A CAPACITY audience filled the Burgage Hall last Friday, (April 1), to celebrate the return of the Ledbury lute, and to give local people a chance to hear the unique instrument being played by an expert.

The instrument, which dates back to Regency times, may be the only one of its kind in existence and it has recently been restored, to playing condition, by Chris Egerton, a stringed-instrument conservator and restorer who works at the Victoria and Albert Museum in London.

Mr Egerton gave a talk about the lute, to a packed Burgage Hall, and the rare instrument was then played by Taro Takeuchi, an internationally early stringed instrument performer and researcher.

Chris Johnson, vice chairman of the Ledbury and District Society, which runs the Butcher Row Museum, where the lute was discovered said: "The talk and performance went very well, and we had to use the balcony in the Burgage Hall, as well as downstairs. We've had 100 people in the past coming to Civic Society meetings, but this was the biggest turnout we've had in quite a long time.

"We had a couple of people from the Lute Society there, who had travelled from the Craven Arms, and we had 12 new people join as members of the Civic Society."

Mr Johnson added: "The lute sounded fantastic."

Now the Civic Society is deciding how best to manage security for unique instrument, and this will probably entail purchasing a new display cabinet for it.

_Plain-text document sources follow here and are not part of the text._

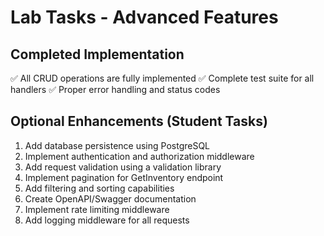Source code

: # Lab Tasks - Advanced Features

## Completed Implementation
✅ All CRUD operations are fully implemented
✅ Complete test suite for all handlers
✅ Proper error handling and status codes

## Optional Enhancements (Student Tasks)
1. Add database persistence using PostgreSQL
2. Implement authentication and authorization middleware
3. Add request validation using a validation library
4. Implement pagination for GetInventory endpoint
5. Add filtering and sorting capabilities
6. Create OpenAPI/Swagger documentation
7. Implement rate limiting middleware
8. Add logging middleware for all requests
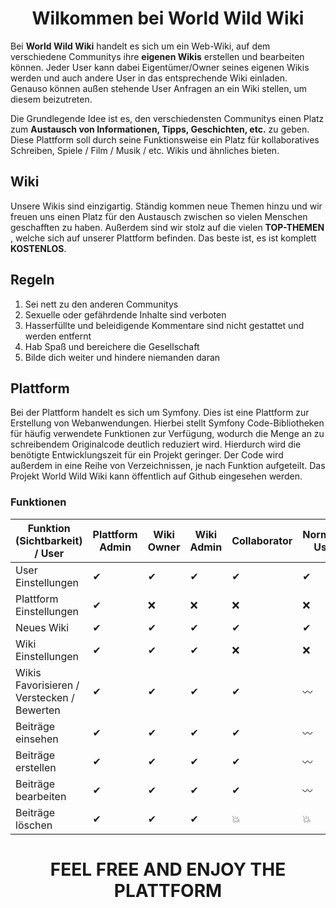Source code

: <h1 align = "center ">Wilkommen bei World Wild Wiki</h1>

Bei **World Wild Wiki** handelt es sich um ein Web-Wiki, auf dem verschiedene Communitys ihre **eigenen Wikis** erstellen und bearbeiten können. Jeder User kann dabei Eigentümer/Owner seines eigenen Wikis werden und auch andere User in das entsprechende Wiki einladen. Genauso können außen stehende User Anfragen an ein Wiki stellen, um diesem beizutreten. 

Die Grundlegende Idee ist es, den verschiedensten Communitys einen Platz zum **Austausch von Informationen, Tipps, Geschichten, etc.** zu geben. Diese Plattform soll durch seine Funktionsweise ein Platz für kollaboratives Schreiben, Spiele / Film / Musik / etc. Wikis und ähnliches bieten.

## Wiki

Unsere Wikis sind einzigartig. Ständig kommen neue Themen hinzu und wir freuen uns einen Platz für den Austausch zwischen so vielen Menschen geschafften zu haben. Außerdem sind wir stolz auf die vielen **TOP-THEMEN** , welche sich auf unserer Plattform befinden. Das beste ist, es ist komplett **KOSTENLOS**.

## Regeln

 1. Sei nett zu den anderen Communitys
 2. Sexuelle oder gefährdende Inhalte sind verboten
 3. Hasserfüllte und beleidigende Kommentare sind nicht gestattet und werden entfernt
 4. Hab Spaß und bereichere die Gesellschaft
 5. Bilde dich weiter und hindere niemanden daran
 
 ## Plattform
 Bei der Plattform handelt es sich um Symfony. Dies ist eine Plattform zur Erstellung von Webanwendungen. Hierbei stellt Symfony Code-Bibliotheken für häufig verwendete 
Funktionen zur Verfügung, wodurch die Menge an zu schreibendem Originalcode deutlich reduziert wird. Hierdurch wird die benötigte Entwicklungszeit für ein Projekt geringer. Der Code wird außerdem in eine Reihe von Verzeichnissen, je nach Funktion aufgeteilt. Das Projekt World Wild Wiki kann öffentlich auf Github eingesehen werden.

### Funktionen

| Funktion (Sichtbarkeit) / User | Plattform Admin | Wiki Owner | Wiki Admin | Collaborator | Normaler User | Unregistriert |
|---|---|---|---|---|---|---|
| User Einstellungen | ✔ | ✔ | ✔ | ✔ | ✔ | ❌ |
| Plattform Einstellungen | ✔ | ❌ | ❌ | ❌ | ❌ | ❌ |
| Neues Wiki | ✔ | ✔ | ✔ | ✔ | ✔ | ❌ |
| Wiki Einstellungen | ✔ | ✔ | ✔ | ❌ | ❌ | ❌ | ❌ |
| Wikis Favorisieren / Verstecken / Bewerten | ✔ | ✔ | ✔ | ✔ | 〰 | ❌ |
| Beiträge einsehen | ✔ | ✔ | ✔ | ✔ | 〰 | 〰 |
| Beiträge erstellen | ✔ | ✔ | ✔ | ✔ | 〰 | ❌ |
| Beiträge bearbeiten | ✔ | ✔ | ✔ | ✔ | 〰 | ❌ |
| Beiträge löschen | ✔ | ✔ | ✔ | 💥 | 💥 | ❌ |

<h1 align = "center">
FEEL FREE AND ENJOY THE PLATTFORM
</h1>
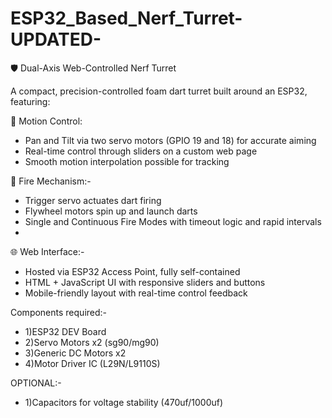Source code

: # ESP32_Based_Nerf_Turret-UPDATED-
🛡️ Dual-Axis Web-Controlled Nerf Turret

A compact, precision-controlled foam dart turret built around an ESP32, featuring:

🎯 Motion Control:
- Pan and Tilt via two servo motors (GPIO 19 and 18) for accurate aiming
- Real-time control through sliders on a custom web page
- Smooth motion interpolation possible for tracking 

🔫 Fire Mechanism:-
- Trigger servo actuates dart firing
- Flywheel motors spin up and launch darts
- Single and Continuous Fire Modes with timeout logic and rapid intervals
- 
🌐 Web Interface:-
- Hosted via ESP32 Access Point, fully self-contained
- HTML + JavaScript UI with responsive sliders and buttons
- Mobile-friendly layout with real-time control feedback



Components required:-
- 1)ESP32 DEV Board
- 2)Servo Motors x2  (sg90/mg90)
- 3)Generic DC Motors x2
- 4)Motor Driver IC  (L29N/L9110S)

OPTIONAL:-
- 1)Capacitors  for voltage stability  (470uf/1000uf)                                    
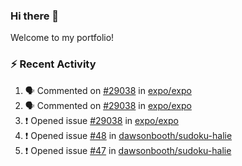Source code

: ### Hi there 👋
Welcome to my portfolio!

### ⚡ Recent Activity
<!--START_SECTION:activity-->
1. 🗣 Commented on [#29038](https://github.com/expo/expo/issues/29038#issuecomment-2132370542) in [expo/expo](https://github.com/expo/expo)
2. 🗣 Commented on [#29038](https://github.com/expo/expo/issues/29038#issuecomment-2123858503) in [expo/expo](https://github.com/expo/expo)
3. ❗ Opened issue [#29038](https://github.com/expo/expo/issues/29038) in [expo/expo](https://github.com/expo/expo)
4. ❗ Opened issue [#48](https://github.com/dawsonbooth/sudoku-halie/issues/48) in [dawsonbooth/sudoku-halie](https://github.com/dawsonbooth/sudoku-halie)
5. ❗ Opened issue [#47](https://github.com/dawsonbooth/sudoku-halie/issues/47) in [dawsonbooth/sudoku-halie](https://github.com/dawsonbooth/sudoku-halie)
<!--END_SECTION:activity-->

The lute was spotted by chance last year, by a Lute Society visitor to the museum, and he sent photographs of it to Mr Egerton.

The Victoria and Albert Museum has a lute which is similar, but is not quite the same; which makes the Ledbury instrument unique, to the best of anyone's knowledge.

Chris Johnson described the Ledbury instrument as "halfway between a small harp and a true lute".